The motion picture industry is notoriously high-risk, characterized by a "fat-tail" distribution where a small number of films generate the vast majority of profits. Traditionally, greenlighting a project relies heavily on executive intuition.

The Objective: To conduct a rigorous data analysis that identifies the true, statistically significant drivers of commercial success (Return on Investment). By quantifying the impact of specific business interventions—such as talent selection and release timing—the goal is to provide data-driven recommendations that optimize film packaging and minimize financial risk.

📂 Data Sources & Analytical Preprocessing

We built a comprehensive master dataset by analyzing over 7,000 movies from multiple sources, including The Movie Database (TMDB) 5000, IMDb metadata, and Kaggle Global Movie Franchises.

  • Data Engineering & Cleansing: Merged diverse datasets into a unified master table (imdb_score_features, roi_features, master_table).
  • Distribution Handling: Addressed the extreme "fat-tail" distribution of box office revenues using logarithmic transformations to ensure statistical validity.
  • Leakage Prevention: Strictly enforced chronological integrity by removing all post-release metrics (e.g., audience votes, user reviews) to ensure the analysis accurately simulated pre-release forecasting.

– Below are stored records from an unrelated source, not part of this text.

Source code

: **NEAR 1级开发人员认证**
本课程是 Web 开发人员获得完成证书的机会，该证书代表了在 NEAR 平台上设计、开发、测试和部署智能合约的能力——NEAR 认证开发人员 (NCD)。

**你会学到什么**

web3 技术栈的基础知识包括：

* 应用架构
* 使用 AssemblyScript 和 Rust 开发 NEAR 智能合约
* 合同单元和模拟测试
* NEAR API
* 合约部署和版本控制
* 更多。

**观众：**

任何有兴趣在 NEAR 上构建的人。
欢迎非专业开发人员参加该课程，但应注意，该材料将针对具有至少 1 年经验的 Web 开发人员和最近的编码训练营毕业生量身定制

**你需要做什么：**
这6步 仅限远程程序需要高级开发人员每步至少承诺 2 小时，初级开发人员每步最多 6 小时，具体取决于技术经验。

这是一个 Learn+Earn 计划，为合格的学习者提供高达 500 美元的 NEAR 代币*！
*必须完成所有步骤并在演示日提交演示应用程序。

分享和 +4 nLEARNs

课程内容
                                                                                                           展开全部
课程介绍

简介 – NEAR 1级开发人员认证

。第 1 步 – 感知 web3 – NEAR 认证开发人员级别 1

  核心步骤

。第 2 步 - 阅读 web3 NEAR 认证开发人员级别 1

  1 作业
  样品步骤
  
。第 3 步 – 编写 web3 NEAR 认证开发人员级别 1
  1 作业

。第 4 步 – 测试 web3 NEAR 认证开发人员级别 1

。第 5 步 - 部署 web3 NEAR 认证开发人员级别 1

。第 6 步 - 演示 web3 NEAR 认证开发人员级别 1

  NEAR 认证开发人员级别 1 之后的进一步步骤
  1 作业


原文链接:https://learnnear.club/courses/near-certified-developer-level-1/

🛠️ Analytical Methodology & ML Integration

We utilized statistical testing and machine learning as analytical tools to validate hypotheses and measure business impact:

  • Exploratory Data Analysis (EDA): Applied the R.I.C.E. framework (Reach, Impact, Confidence, Effort) to uncover initial industry patterns and direct the analytical focus.
  • Statistical Testing: Validated EDA insights rigorously using Two-Sample T-Tests, One-Way ANOVA, and Variance Inflation Factor (VIF) checks for multicollinearity.
  • Predictive Modeling: Deployed Supervised ML (Logistic Regression, Random Forest, XGBoost) combined with 5-Fold Cross-Validation to evaluate the baseline probability of profitability.
  • Causal Machine Learning (Prescriptive Analysis): Moved beyond simple correlation by implementing Meta-Learners (X-Learner), Inverse Probability of Treatment Weighting (IPTW), and Causal Forests. This allowed us to calculate the Average Treatment Effect (ATE) and simulate "what-if" scenarios across distinct target audience segments.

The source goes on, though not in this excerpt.